In the late 1960s and early 1970s, environmentalists were fighting construction of a Trans Alaska Pipeline, which was to carry North Slope oil from the shore of the Arctic Ocean to the ice-free port of Valdez. Their ultimate doomsday scenario was an oil spill in the Arctic spreading over the sea ice, absorbing solar radiation, and melting the polar ice cap.
It turns out that the polar ice cap is melting anyway - and the event is spurring a new rush to petroleum in the Arctic.
Everyone who follows the news at all knows by now that most of the Arctic Ocean is losing ice and that scientists expect all the ice to disappear before the end of the century. The standard model predicts an ice-free Arctic by 2070. Ignatius Rigor and colleagues from the University of Washington have found that this year's ice pack is the thinnest on record, and if things continue on their current trajectory, the ice will be gone by 2030. (They've produced an online movie of the shrinking ice cap.)

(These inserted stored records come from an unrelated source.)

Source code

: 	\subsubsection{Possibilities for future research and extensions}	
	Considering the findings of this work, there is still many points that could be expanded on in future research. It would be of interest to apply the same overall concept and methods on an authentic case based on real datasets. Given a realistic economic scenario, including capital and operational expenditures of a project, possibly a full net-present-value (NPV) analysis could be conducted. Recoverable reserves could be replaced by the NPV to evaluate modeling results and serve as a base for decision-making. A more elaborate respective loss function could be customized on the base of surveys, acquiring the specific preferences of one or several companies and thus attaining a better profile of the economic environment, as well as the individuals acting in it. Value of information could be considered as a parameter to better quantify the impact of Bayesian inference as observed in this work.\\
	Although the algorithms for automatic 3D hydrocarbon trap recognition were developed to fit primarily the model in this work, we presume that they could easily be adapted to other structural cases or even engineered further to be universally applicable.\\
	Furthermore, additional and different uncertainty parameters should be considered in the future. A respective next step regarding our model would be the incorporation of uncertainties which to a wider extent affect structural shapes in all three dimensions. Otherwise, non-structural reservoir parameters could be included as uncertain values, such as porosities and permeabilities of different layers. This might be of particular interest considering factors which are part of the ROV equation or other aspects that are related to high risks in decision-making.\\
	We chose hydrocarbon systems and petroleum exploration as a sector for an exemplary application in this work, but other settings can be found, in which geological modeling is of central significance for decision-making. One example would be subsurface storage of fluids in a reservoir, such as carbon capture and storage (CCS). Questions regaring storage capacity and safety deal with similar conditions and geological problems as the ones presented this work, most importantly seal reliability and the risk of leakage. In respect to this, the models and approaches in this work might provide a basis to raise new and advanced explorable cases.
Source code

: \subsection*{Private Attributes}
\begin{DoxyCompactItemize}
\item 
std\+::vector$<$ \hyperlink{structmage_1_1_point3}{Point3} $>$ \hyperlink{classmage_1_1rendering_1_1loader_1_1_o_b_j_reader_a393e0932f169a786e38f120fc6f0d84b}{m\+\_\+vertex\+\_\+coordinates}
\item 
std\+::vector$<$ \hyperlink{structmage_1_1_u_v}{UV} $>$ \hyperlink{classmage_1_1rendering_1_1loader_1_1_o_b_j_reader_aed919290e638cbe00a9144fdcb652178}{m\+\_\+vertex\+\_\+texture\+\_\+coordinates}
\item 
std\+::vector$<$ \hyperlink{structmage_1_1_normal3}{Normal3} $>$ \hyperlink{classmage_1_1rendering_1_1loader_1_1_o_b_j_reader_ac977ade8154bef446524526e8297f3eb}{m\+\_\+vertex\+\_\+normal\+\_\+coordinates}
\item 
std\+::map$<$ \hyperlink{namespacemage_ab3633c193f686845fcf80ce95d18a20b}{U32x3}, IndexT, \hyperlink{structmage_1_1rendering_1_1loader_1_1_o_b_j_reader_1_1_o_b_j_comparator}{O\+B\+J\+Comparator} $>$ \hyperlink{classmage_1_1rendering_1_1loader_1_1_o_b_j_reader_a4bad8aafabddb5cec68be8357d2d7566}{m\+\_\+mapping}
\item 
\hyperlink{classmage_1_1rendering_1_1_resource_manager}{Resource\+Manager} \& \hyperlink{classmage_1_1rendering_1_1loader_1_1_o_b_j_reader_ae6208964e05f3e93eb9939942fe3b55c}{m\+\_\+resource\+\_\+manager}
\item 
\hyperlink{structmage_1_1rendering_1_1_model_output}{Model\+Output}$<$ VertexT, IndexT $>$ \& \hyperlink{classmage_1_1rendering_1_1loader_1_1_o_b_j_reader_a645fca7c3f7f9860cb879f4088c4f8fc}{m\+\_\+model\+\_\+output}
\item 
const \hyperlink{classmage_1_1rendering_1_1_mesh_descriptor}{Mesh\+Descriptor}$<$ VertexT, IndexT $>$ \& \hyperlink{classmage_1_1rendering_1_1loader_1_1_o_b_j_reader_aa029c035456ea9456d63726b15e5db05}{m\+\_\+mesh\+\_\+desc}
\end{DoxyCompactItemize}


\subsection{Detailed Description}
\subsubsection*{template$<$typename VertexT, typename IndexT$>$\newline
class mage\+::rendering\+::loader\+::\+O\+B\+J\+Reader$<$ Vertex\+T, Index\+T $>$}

An ice-free Arctic Ocean would probably mean the end for polar bears, which walk on the ice to hunt seals, and would make it harder to hide nuclear submarines, which have been lurking under the ice pack since the 1950s, but it would be open to merchant shipping, oil drilling platforms, and, potentially, mineral exploitation. (Scooping minerals from the sea bed isn't a new idea. Think of the Glomar Explorer, built in the early 1970s allegedly to harvest manganese nodules from the deep ocean floor but actually to salvage a Soviet nuclear submarine lost 13,000 feet beneath the surface.) The U.S. Geological Survey estimates that up to 25 percent of the world's undiscovered oil and gas may lie below the Arctic Ocean floor; gold, platinum, and other metals may also be there for the taking.
The nations with Arctic territory - the U.S., Russia, Canada, Norway, and Denmark (which has a claim on the Arctic because it owns Greenland) – are already jostling for shares of the coming pie. In general, each coastal nation gets exclusive economic rights within 200 nautical miles of its coast, but if it can prove its continental shelf extends beyond 200 miles, it can claim exclusive economic rights farther out. (Extending one's jurisdiction out toward the North Pole may prove less contentious than defending the lateral boundaries of that jurisdiction against the claims of sharp-elbowed nations next door.) Under the 1982 United Nations Convention on the Law of the Sea, which the U.S. has never signed, within 10 years after ratifying the treaty, a nation may submit arctic sea floor claims to an international panel, which can ultimately decide who gets what.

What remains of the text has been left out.